SUPPLIED DATA Start Marker

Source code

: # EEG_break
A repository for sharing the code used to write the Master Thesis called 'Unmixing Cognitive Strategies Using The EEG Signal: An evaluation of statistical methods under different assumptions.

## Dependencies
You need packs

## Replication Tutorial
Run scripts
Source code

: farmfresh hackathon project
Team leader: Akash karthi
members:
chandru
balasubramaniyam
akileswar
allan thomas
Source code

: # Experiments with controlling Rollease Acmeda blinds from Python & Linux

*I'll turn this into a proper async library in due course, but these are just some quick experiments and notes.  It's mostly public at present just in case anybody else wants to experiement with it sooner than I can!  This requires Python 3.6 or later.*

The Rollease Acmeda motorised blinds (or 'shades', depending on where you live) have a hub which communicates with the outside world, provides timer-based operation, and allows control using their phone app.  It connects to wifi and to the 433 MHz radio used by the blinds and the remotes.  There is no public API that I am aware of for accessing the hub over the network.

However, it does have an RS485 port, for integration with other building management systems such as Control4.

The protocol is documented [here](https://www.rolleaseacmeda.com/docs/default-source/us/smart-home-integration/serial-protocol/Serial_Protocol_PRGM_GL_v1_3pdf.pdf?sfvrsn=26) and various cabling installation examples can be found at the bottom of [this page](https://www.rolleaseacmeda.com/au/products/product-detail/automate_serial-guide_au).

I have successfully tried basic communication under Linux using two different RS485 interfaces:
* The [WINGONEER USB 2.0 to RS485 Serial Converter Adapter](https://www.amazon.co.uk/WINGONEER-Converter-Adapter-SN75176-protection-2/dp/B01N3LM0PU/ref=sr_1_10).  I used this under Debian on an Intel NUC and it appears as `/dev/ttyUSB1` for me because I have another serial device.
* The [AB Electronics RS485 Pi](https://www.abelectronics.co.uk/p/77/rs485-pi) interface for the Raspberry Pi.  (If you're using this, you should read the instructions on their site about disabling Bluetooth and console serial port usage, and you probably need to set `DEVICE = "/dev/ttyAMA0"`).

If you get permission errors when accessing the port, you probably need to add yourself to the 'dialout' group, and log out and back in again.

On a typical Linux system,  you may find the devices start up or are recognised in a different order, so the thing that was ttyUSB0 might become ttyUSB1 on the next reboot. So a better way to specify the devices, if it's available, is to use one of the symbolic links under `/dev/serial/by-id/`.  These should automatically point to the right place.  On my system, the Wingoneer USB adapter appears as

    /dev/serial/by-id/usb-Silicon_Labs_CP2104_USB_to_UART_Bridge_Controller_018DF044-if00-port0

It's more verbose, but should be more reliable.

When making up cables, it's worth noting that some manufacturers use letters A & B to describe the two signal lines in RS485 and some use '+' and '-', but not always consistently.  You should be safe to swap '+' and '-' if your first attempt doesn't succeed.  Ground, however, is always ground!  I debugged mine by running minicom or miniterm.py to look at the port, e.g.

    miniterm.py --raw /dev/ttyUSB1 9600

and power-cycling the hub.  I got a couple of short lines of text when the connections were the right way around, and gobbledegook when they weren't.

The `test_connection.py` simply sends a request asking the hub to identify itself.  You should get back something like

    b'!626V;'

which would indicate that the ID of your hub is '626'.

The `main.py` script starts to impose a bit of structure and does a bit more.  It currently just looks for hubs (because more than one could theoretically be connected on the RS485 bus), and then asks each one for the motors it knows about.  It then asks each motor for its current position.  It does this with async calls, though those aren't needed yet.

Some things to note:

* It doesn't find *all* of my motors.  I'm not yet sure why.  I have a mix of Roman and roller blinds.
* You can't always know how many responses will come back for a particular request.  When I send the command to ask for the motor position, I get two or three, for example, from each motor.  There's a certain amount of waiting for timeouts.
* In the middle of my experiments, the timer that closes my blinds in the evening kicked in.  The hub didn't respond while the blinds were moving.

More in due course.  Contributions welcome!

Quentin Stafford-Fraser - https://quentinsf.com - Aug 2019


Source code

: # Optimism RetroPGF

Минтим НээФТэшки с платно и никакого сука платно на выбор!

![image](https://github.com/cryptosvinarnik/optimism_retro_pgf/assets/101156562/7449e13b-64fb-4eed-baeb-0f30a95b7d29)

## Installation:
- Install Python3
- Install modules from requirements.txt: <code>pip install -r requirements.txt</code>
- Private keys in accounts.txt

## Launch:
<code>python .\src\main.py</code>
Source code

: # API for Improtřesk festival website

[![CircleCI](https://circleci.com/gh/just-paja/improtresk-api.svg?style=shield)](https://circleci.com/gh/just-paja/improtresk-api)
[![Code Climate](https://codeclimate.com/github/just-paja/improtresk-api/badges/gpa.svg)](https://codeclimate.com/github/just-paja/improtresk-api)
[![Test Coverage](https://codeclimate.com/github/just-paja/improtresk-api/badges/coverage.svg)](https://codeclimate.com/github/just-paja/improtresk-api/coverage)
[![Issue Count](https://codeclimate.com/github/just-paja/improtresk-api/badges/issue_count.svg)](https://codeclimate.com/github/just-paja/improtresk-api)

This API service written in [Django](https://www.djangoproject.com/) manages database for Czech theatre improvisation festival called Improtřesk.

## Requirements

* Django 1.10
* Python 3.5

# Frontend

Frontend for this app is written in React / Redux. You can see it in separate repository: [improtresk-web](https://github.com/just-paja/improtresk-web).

SUPPLIED DATA End Marker

### TASK REQUIREMENTS
Check each line of the records for "repository" and copy the ones that contain it.

### RESULT BELOW
A repository for sharing the code used to write the Master Thesis called 'Unmixing Cognitive Strategies Using The EEG Signal: An evaluation of statistical methods under different assumptions.
Frontend for this app is written in React / Redux. You can see it in separate repository: [improtresk-web](https://github.com/just-paja/improtresk-web).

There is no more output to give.